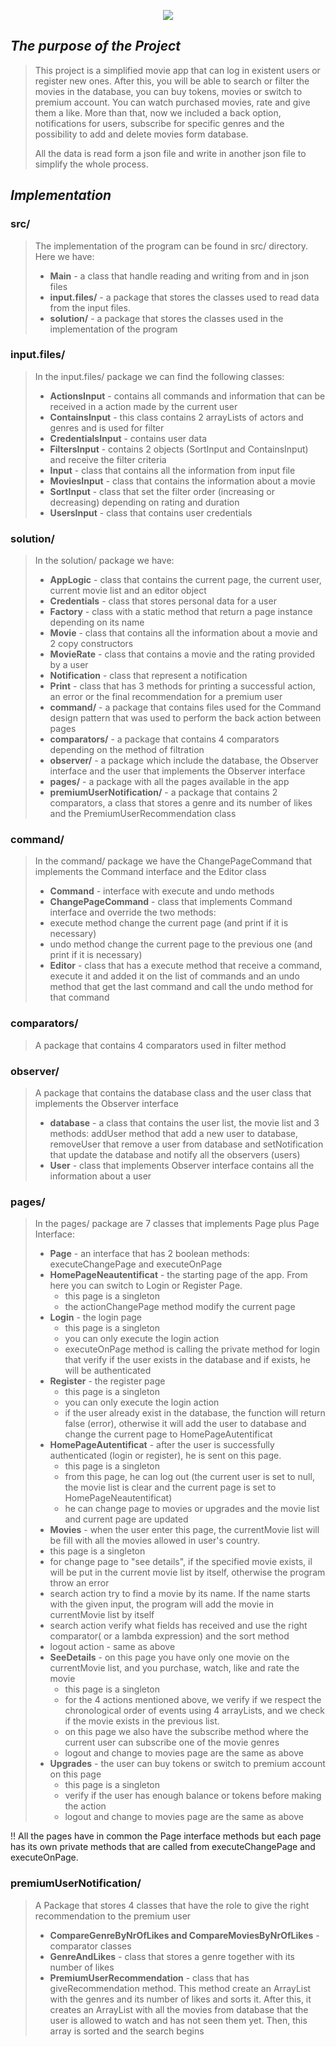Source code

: 
<p align="center">
  <img src="https://ocw.cs.pub.ro/courses/lib/exe/fetch.php?hash=2597cd&media=https%3A%2F%2Fi.imgur.com%2FS1ROjQr.gif" />
</p>


## *The purpose of the Project*

> This project is a simplified movie app that can log in existent users or register
> new ones. After this, you will be able to search or filter the movies in the
> database, you can buy tokens, movies or switch to premium account. You can watch
> purchased movies, rate and give them a like.
> More than that, now we included a back option, notifications for users, subscribe
> for specific genres and the possibility to add and delete movies form database.
> 
> All the data is read form a json file and write in another json file to simplify
> the whole process.

## *Implementation*

### src/
> The implementation of the program can be found in src/ directory. Here we have:
> * **Main**  - a class that handle reading and writing from and in json files
> * **input.files/** - a package that stores the classes used to read data from the
 input files.
> * **solution/** - a package that stores the classes used in the implementation of the
> program

### input.files/
> In the input.files/ package we can find the following classes:
> * **ActionsInput** - contains all commands and information that can be received in a action
    made by the current user
> * **ContainsInput** - this class contains 2 arrayLists of actors and genres and is used for filter
> * **CredentialsInput** - contains user data
> * **FiltersInput** - contains 2 objects (SortInput and ContainsInput) and receive the filter criteria
> * **Input** - class that contains all the information from input file
> * **MoviesInput** - class that contains the information about a movie
> * **SortInput** - class that set the filter order (increasing or decreasing) depending on rating and duration
> * **UsersInput** - class that contains user credentials

### solution/
> In the solution/ package we have:
> * **AppLogic** - class that contains the current page, the current user, current movie list and
> an editor object
> * **Credentials** - class that stores personal data for a user
> * **Factory** - class with a static method that return a page instance depending on its name
> * **Movie** - class that contains all the information about a movie and 2 copy constructors
> * **MovieRate** - class that contains a movie and the rating provided by a user 
> * **Notification** - class that represent a notification
> * **Print** - class that has 3 methods for printing a successful action, an error or the final recommendation for
> a premium user
> * **command/** - a package that contains files used for the Command design pattern that was used
> to perform the back action between pages
> * **comparators/** - a package that contains 4 comparators depending on the method of filtration
> * **observer/** - a package which include the database, the Observer interface and the user that implements
> the Observer interface
> * **pages/** - a package with all the pages available in the app
> * **premiumUserNotification/** - a package that contains 2 comparators, a class that stores a genre and its
> number of likes and the PremiumUserRecommendation class

### command/
> In the command/ package we have the ChangePageCommand that implements the Command interface and the Editor class
> * **Command** - interface with execute and undo methods
> * **ChangePageCommand**  - class that implements Command interface and override the two methods:
>  * execute method change the current page (and print if it is necessary)
>  * undo method change the current page to the
> previous one (and print if it is necessary)
> * **Editor** - class that has a execute method that receive a command, execute it and added it on the list of commands
> and an undo method that get the last command and call the undo method for that command


### comparators/
> A package that contains 4 comparators used in filter method

### observer/
> A package that contains the database class and the user class that implements the Observer interface
> * **database** - a class that contains the user list, the movie list and 3 methods: 
addUser method that add a new user to database, removeUser that remove a user from database and
> setNotification that update the database and notify all the observers (users)
> * **User** - class that implements Observer interface contains all the information about a user

### pages/
> In the pages/ package are 7 classes that implements Page plus Page Interface:
> * **Page** - an interface that has 2 boolean methods: executeChangePage and executeOnPage
> * **HomePageNeautentificat** - the starting page of the app. From here you can switch to
   Login or Register Page.
>   * this page is a singleton
>   * the actionChangePage method modify the current page
> * **Login** - the login page
>   * this page is a singleton
>   * you can only execute the login action
>   * executeOnPage method is calling the private method for login that verify if the user
    exists in the database and if exists, he will be authenticated
> * **Register** - the register page
>   * this page is a singleton
>   * you can only execute the login action
>   * if the user already exist in the database, the function will return false (error),
        otherwise it will add the user to database and change the current page to HomePageAutentificat
> * **HomePageAutentificat** - after the user is successfully authenticated (login or register),
        he is sent on this page.
>   * this page is a singleton
>   * from this page, he can log out (the current user is set to null, the movie list is clear
      and the current page is set to HomePageNeautentificat)
>   * he can change page to movies or upgrades and the movie list and current page are updated
> * **Movies** - when the user enter this page, the currentMovie list will be fill with all the
        movies allowed in user's country.
>  * this page is a singleton
>  * for change page to "see details", if the specified movie exists, il will be put in the
       current movie list by itself, otherwise the program throw an error
>  * search action try to find a movie by its name. If the name starts with the given input,
       the program will add the movie in currentMovie list by itself
>  * search action verify what fields has received and use the right comparator( or a lambda expression)
       and the sort method
>  * logout action - same as above
> * **SeeDetails** - on this page you have only one movie on the currentMovie list,
        and you purchase, watch, like and rate the movie
>   * this page is a singleton
>   * for the 4 actions mentioned above, we verify if we respect the chronological order
        of events using 4 arrayLists, and we check if the movie exists in the previous list.
>   * on this page we also have the subscribe method where the current user can subscribe one of the
>   movie genres
>   * logout and change to movies page are the same as above
> * **Upgrades** - the user can buy tokens or switch to premium account on this page
>   * this page is a singleton
>   * verify if the user has enough balance or tokens before making the action
>   * logout and change to movies page are the same as above

!! All the pages have in common the Page interface methods but each page has its own private
methods that are called from executeChangePage and executeOnPage.
### premiumUserNotification/
> A Package that stores 4 classes that have the role to give the right recommendation to the premium user
> * **CompareGenreByNrOfLikes and CompareMoviesByNrOfLikes** - comparator classes
> * **GenreAndLikes** - class that stores a genre together with its number of likes
> * **PremiumUserRecommendation** - class that has giveRecommendation method. This method create an ArrayList with
> the genres and its number of likes and sorts it. After this, it creates an ArrayList with all the movies from database
> that the user is allowed to watch and has not seen them yet. Then, this array is sorted and the search begins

> Task item:
In the listing above, find the line with "in a action" and the line with "final recommendation for", then reproduce both and every line between them exactly.

> Written reply:
> * **ActionsInput** - contains all commands and information that can be received in a action
    made by the current user
> * **ContainsInput** - this class contains 2 arrayLists of actors and genres and is used for filter
> * **CredentialsInput** - contains user data
> * **FiltersInput** - contains 2 objects (SortInput and ContainsInput) and receive the filter criteria
> * **Input** - class that contains all the information from input file
> * **MoviesInput** - class that contains the information about a movie
> * **SortInput** - class that set the filter order (increasing or decreasing) depending on rating and duration
> * **UsersInput** - class that contains user credentials

### solution/
> In the solution/ package we have:
> * **AppLogic** - class that contains the current page, the current user, current movie list and
> an editor object
> * **Credentials** - class that stores personal data for a user
> * **Factory** - class with a static method that return a page instance depending on its name
> * **Movie** - class that contains all the information about a movie and 2 copy constructors
> * **MovieRate** - class that contains a movie and the rating provided by a user 
> * **Notification** - class that represent a notification
> * **Print** - class that has 3 methods for printing a successful action, an error or the final recommendation for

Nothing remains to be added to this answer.